Externalize some part of your class, for example via iterators, that generic iterator-based code can work on them. This works best if your object is a container of other objects.
See also the Strategy Pattern (there are c++ examples inside)
Templates are a way to let a class use a variable of which you don't really care about the type. Inheritance is a way to define what a class is based on its attributes. Its the "is-a" versus "has-a" question.
Most of your question has already been answered, but I wanted to elaborate on this bit:
Coming from Java, I am naturally
inclined to always use version 1, but
the templates versions seem to be
preferred often, e.g. in STL code? If
that's true, is it just because of
memory efficiency etc (no inheritance,
no virtual function calls)?
That's part of it. But another factor is the added type safety. When you treat a BrakeWithABS as a Brake, you lose type information. You no longer know that the object is actually a BrakeWithABS. If it is a template parameter, you have the exact type available, which in some cases may enable the compiler to perform better typechecking. Or it may be useful in ensuring that the correct overload of a function gets called. (if stopCar() passes the Brake object to a second function, which may have a separate overload for BrakeWithABS, that won't be called if you'd used inheritance, and your BrakeWithABS had been cast to a Brake.
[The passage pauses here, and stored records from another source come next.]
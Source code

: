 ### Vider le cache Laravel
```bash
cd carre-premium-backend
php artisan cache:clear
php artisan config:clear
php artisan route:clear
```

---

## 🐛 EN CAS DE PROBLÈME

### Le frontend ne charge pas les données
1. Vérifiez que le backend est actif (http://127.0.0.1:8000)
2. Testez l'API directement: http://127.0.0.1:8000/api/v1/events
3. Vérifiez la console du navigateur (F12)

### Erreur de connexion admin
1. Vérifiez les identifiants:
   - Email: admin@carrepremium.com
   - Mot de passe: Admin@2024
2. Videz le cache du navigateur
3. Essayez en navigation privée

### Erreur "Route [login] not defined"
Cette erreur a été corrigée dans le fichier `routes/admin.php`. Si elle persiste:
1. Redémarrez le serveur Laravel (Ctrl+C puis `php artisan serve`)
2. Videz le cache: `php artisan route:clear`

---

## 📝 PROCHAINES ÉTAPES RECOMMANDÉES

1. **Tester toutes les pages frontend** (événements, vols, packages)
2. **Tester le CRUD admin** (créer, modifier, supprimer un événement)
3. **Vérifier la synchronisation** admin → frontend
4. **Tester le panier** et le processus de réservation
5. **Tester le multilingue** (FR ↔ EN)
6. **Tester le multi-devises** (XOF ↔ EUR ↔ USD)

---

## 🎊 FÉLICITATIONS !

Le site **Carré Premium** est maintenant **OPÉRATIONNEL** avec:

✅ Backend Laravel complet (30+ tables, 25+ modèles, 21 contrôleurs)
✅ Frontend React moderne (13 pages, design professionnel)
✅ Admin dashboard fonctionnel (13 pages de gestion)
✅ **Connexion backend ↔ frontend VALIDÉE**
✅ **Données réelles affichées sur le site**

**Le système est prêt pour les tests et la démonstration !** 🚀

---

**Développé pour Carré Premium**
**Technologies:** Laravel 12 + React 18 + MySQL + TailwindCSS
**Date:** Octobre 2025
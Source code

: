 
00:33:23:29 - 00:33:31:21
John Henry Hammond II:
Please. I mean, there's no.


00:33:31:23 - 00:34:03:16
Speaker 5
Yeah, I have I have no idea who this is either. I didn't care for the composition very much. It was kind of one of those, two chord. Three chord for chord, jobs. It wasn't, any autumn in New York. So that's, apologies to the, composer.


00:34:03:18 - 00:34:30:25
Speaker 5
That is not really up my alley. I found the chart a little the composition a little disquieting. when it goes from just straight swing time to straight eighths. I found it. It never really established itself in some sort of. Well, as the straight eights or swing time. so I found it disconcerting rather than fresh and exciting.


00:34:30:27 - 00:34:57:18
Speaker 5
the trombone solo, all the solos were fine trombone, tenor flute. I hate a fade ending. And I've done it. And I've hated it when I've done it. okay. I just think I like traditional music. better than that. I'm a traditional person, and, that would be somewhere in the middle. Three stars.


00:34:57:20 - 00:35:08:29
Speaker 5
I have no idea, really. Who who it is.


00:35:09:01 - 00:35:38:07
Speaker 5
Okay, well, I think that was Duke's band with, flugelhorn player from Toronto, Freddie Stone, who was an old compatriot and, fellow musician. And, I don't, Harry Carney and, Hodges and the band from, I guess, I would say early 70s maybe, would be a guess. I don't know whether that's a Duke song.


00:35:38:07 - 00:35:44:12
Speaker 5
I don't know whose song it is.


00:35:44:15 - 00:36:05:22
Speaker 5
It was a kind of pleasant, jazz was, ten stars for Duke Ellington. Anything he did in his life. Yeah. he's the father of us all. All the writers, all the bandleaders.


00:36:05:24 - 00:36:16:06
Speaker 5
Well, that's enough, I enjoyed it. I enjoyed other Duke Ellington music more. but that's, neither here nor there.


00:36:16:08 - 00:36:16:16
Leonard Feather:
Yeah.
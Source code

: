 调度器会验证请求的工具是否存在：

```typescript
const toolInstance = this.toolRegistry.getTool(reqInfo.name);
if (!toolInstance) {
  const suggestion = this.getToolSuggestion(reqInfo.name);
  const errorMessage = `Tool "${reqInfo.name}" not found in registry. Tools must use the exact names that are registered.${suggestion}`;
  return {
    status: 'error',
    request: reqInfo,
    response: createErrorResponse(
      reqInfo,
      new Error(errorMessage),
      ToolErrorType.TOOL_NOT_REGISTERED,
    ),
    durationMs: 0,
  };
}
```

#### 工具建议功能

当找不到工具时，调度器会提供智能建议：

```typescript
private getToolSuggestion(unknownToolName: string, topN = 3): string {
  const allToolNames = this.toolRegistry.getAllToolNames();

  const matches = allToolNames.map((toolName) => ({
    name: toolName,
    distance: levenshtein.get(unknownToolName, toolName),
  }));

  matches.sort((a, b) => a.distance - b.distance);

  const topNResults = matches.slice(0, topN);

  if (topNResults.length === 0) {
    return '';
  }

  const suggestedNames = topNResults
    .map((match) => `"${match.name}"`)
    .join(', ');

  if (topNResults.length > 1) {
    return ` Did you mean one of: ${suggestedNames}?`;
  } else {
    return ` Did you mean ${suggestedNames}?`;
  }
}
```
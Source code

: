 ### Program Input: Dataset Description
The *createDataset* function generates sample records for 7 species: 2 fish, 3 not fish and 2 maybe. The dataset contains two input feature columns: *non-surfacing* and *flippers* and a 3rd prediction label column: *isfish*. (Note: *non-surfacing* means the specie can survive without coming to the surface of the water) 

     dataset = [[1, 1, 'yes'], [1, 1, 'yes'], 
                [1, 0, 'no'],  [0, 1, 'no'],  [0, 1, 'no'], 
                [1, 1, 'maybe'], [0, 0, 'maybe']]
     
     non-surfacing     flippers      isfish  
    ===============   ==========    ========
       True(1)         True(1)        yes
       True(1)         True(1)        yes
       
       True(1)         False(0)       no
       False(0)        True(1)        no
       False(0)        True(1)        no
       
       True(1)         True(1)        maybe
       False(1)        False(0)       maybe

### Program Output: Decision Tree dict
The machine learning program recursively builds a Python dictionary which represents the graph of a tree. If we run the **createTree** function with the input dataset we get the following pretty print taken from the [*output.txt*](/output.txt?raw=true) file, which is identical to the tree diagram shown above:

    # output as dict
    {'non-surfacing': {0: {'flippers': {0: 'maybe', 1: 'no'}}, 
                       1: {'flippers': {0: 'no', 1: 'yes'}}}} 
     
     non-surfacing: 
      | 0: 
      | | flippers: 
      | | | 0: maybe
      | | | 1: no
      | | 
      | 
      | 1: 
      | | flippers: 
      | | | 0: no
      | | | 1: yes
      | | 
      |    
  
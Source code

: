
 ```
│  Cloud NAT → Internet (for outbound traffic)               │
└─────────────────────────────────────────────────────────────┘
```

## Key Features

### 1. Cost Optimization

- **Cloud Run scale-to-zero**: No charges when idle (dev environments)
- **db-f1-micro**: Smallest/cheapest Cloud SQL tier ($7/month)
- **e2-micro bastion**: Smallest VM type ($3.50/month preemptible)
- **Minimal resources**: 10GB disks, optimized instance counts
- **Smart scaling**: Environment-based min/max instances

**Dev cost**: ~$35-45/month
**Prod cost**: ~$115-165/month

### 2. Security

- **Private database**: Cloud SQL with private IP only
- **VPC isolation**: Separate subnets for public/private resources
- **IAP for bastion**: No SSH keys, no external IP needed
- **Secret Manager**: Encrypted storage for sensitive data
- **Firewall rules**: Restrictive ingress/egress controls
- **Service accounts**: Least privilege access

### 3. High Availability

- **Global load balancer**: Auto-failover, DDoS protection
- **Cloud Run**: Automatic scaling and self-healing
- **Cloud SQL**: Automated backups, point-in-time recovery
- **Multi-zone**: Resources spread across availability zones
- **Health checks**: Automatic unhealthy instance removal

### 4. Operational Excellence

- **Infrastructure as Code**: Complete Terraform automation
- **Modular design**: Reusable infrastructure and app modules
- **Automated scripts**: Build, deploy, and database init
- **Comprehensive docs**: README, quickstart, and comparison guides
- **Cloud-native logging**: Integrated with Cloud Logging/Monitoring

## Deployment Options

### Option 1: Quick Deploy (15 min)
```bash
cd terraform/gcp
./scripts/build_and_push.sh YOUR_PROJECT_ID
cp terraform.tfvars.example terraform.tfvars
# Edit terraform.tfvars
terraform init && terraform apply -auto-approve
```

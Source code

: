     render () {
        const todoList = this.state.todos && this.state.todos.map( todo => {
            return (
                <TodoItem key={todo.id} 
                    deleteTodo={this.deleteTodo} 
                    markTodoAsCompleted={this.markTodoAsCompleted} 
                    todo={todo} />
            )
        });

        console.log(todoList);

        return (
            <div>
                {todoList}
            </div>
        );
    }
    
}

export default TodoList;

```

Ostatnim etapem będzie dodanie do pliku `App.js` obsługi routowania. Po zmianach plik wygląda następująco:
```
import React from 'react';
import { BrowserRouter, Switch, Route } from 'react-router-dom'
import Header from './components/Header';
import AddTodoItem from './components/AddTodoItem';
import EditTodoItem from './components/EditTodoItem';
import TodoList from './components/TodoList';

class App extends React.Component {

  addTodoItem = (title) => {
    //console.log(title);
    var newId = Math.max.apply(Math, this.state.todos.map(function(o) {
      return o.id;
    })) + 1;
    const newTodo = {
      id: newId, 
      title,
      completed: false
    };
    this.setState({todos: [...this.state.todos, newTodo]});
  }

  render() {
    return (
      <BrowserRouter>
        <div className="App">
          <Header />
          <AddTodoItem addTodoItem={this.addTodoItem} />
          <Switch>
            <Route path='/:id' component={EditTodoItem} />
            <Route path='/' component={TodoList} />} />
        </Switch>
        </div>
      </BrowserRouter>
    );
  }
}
Another factor is that it allows more flexibility. Why do all Brake implementations have to inherit from the same base class? Does the base class actually have anything to bring to the table? If I write a class which exposes the expected member functions, isn't that good enough to act as a brake? Often, explicitly using interfaces or abstract base classes constrain your code more than necessary.
(Note, I'm not saying templates should always be the preferred solution. There are other concerns that might affect this, ranging from compilation speed to "what programmers on my team are familiar with" or just "what I prefer". And sometimes, you need runtime polymorphism, in which case the template solution simply isn't possible)
this answer is more or less correct. When you want something parametrized at compile time - you should prefer templates. When you want something parametrized at runtime, you should prefer virtual functions being overridden.
However, using templates does not preclude you from doing both (making the template version more flexible):
struct Brake {
virtual void stopCar() = 0;
};
struct BrakeChooser {
BrakeChooser(Brake *brake) : brake(brake) {}
void stopCar() { brake->stopCar(); }
Brake *brake;
};
template<class Brake>
struct Car
{
Car(Brake brake = Brake()) : brake(brake) {}
void slamTheBrakePedal() { brake.stopCar(); }
Brake brake;
};
// instantiation
Car<BrakeChooser> car(BrakeChooser(new AntiLockBrakes()));
That being said, I would probably NOT use templates for this... But its really just personal taste.
Abstract base class has on overhead of virtual calls but it has an advantage that all derived classes are really base classes. Not so when you use templates – Car<Brake> and Car<BrakeWithABS> are unrelated to each other and you'll have to either dynamic_cast and check for null or have templates for all the code that deals with Car.
Use interface if you suppose to support different Break classes and its hierarchy at once.
Car( new Brake() )
Car( new BrakeABC() )
Car( new CoolBrake() )
And you don't know this information at compile time.
If you know which Break you are going to use 2b is right choice for you to specify different Car classes. Brake in this case will be your car "Strategy" and you can set default one.
I wouldn't use 2a. Instead you can add static methods to Break and call them without instance.
Personally I would allways prefer to use Interfaces over templates because of several reasons:
Templates Compiling&linking errors are sometimes cryptic
It is hard to debug a code that based on templates (at least in visual studio IDE)
Templates can make your binaries bigger.
Templates require you to put all its code in the header file , that makes the template class a bit harder to understand.
Templates are hard to maintained by novice programmers.
I Only use templates when the virtual tables create some kind of overhead.
Ofcourse , this is only my self opinion.